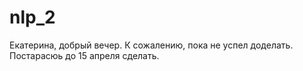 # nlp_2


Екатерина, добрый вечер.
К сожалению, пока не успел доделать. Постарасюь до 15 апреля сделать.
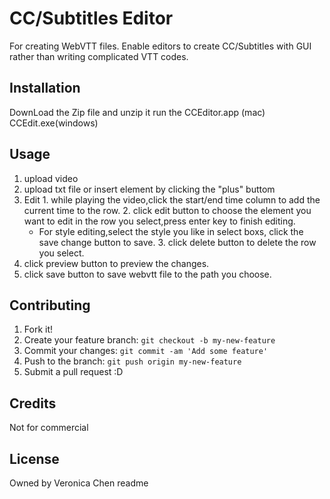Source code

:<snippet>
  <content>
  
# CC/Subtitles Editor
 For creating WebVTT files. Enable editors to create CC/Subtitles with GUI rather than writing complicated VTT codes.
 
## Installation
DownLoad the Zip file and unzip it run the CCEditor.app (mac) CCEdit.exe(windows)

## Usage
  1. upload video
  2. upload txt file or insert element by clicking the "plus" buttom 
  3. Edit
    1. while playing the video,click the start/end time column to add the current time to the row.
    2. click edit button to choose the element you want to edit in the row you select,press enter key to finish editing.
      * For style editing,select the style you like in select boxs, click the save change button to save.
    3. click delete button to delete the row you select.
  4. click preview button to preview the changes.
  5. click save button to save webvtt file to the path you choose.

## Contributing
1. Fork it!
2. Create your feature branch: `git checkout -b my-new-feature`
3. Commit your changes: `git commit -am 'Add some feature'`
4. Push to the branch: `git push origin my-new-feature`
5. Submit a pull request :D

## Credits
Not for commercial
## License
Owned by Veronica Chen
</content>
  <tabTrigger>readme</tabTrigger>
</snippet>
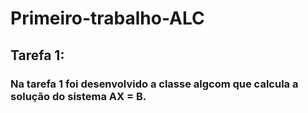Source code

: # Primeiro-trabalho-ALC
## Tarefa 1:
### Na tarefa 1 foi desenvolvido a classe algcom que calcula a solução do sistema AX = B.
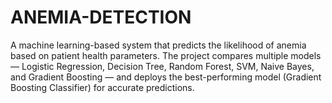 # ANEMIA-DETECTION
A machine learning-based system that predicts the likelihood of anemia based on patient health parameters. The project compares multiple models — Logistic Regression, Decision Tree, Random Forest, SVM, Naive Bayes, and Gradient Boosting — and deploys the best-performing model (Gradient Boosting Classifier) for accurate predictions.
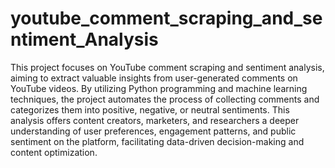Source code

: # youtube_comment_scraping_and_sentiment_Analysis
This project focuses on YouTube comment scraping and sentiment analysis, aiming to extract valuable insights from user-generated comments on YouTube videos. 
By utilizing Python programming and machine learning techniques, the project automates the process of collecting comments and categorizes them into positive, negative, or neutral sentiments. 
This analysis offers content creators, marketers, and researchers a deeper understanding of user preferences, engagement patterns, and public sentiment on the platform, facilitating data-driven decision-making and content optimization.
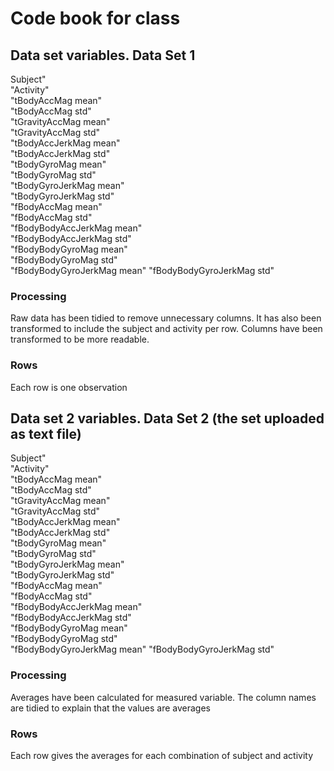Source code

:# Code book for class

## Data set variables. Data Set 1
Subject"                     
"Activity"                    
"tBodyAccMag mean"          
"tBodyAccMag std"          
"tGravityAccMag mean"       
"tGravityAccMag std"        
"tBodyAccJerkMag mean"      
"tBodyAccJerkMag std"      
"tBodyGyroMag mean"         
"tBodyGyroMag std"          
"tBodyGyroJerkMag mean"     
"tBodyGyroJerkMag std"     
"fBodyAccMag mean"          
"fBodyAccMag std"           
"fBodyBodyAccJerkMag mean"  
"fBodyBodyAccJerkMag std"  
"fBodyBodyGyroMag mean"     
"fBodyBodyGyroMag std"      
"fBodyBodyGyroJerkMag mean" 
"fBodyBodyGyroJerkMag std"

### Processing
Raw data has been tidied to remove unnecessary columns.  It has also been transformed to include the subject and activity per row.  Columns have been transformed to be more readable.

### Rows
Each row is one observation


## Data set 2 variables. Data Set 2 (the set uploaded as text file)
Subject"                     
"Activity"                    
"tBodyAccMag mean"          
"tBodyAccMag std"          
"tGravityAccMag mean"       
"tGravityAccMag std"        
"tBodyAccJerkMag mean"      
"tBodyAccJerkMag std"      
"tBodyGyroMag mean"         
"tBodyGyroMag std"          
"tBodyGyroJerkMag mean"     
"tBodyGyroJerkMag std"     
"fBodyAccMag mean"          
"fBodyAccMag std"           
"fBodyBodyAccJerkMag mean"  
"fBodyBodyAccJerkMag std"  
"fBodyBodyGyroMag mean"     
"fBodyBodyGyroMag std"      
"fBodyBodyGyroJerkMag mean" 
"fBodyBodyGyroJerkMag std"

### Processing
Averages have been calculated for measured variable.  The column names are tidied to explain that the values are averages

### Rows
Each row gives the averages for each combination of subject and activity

**Prompt:**
In the entries above, some lines hold the string "your". Copy each of them.

**Output:**
2. Create your feature branch: `git checkout -b my-new-feature`
3. Commit your changes: `git commit -am 'Add some feature'`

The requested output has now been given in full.